AIM OF THE TASK
Each entry that follows should be set down precisely, with its pictures removed.

AVAILABLE DATA
^^^^^^^^

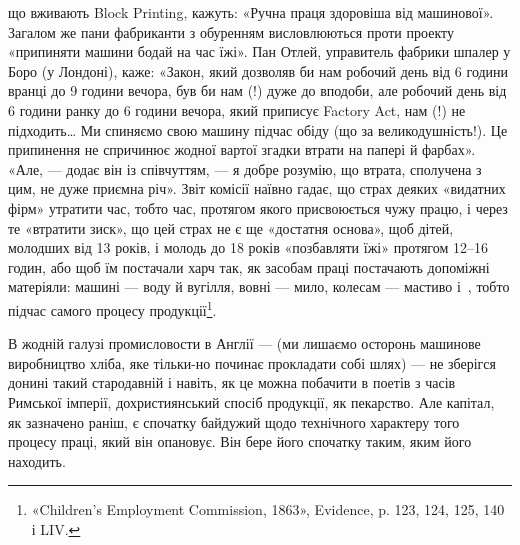 що вживають Block Printing, кажуть: «Ручна праця
здоровіша від машинової». Загалом же пани фабриканти з обуренням
висловлюються проти проекту «припиняти машини бодай
на час їжі». Пан Отлей, управитель фабрики шпалер у Боро
(у Лондоні), каже: «Закон, який дозволяв би нам робочий день
від 6 години вранці до 9 години вечора, був би нам (!) дуже до вподоби,
але робочий день від 6 години ранку до 6 години вечора,
який приписує Factory Act, нам (!) не підходить\dots{} Ми спиняємо
свою машину підчас обіду (що за великодушність!). Це припинення
не спричинює жодної вартої згадки втрати на папері й фарбах».
«Але, — додає він із співчуттям, — я добре розумію, що втрата,
сполучена з цим, не дуже приємна річ». Звіт комісії наївно гадає,
що страх деяких «видатних фірм» утратити час, тобто час, протягом
якого присвоюється чужу працю, і через те «втратити зиск»,
що цей страх не є ще «достатня основа», щоб дітей, молодших
від 13 років, і молодь до 18 років «позбавляти їжі» протягом
12--16 годин, або щоб їм постачали харч так, як засобам праці
постачають допоміжні матеріяли: машині — воду й вугілля,
вовні — мило, колесам — мастиво і~, тобто підчас самого
процесу продукції\footnote{
«Children’s Employment Commission, 1863», Evidence, p. 123,
124, 125, 140 і LIV.
}.

В жодній галузі промисловости в Англії — (ми лишаємо осторонь
машинове виробництво хліба, яке тільки-но починає прокладати
собі шлях) — не зберігся донині такий стародавній
і навіть, як це можна побачити в поетів з часів Римської імперії,
дохристиянський спосіб продукції, як пекарство. Але капітал,
як зазначено раніш, є спочатку байдужий щодо технічного характеру
того процесу праці, який він опановує. Він бере його
спочатку таким, яким його находить.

^^^^^^^^

ANSWER BOX
 що вживають Block Printing, кажуть: «Ручна праця
здоровіша від машинової». Загалом же пани фабриканти з обуренням
висловлюються проти проекту «припиняти машини бодай
на час їжі». Пан Отлей, управитель фабрики шпалер у Боро
(у Лондоні), каже: «Закон, який дозволяв би нам робочий день
від 6 години вранці до 9 години вечора, був би нам (!) дуже до вподоби,
але робочий день від 6 години ранку до 6 години вечора,
який приписує Factory Act, нам (!) не підходить\dots{} Ми спиняємо
свою машину підчас обіду (що за великодушність!). Це припинення
не спричинює жодної вартої згадки втрати на папері й фарбах».
«Але, — додає він із співчуттям, — я добре розумію, що втрата,
сполучена з цим, не дуже приємна річ». Звіт комісії наївно гадає,
що страх деяких «видатних фірм» утратити час, тобто час, протягом
якого присвоюється чужу працю, і через те «втратити зиск»,
що цей страх не є ще «достатня основа», щоб дітей, молодших
від 13 років, і молодь до 18 років «позбавляти їжі» протягом
12--16 годин, або щоб їм постачали харч так, як засобам праці
постачають допоміжні матеріяли: машині — воду й вугілля,
вовні — мило, колесам — мастиво і~, тобто підчас самого
процесу продукції\footnote{
«Children’s Employment Commission, 1863», Evidence, p. 123,
124, 125, 140 і LIV.
}.

В жодній галузі промисловости в Англії — (ми лишаємо осторонь
машинове виробництво хліба, яке тільки-но починає прокладати
собі шлях) — не зберігся донині такий стародавній
і навіть, як це можна побачити в поетів з часів Римської імперії,
дохристиянський спосіб продукції, як пекарство. Але капітал,
як зазначено раніш, є спочатку байдужий щодо технічного характеру
того процесу праці, який він опановує. Він бере його
спочатку таким, яким його находить.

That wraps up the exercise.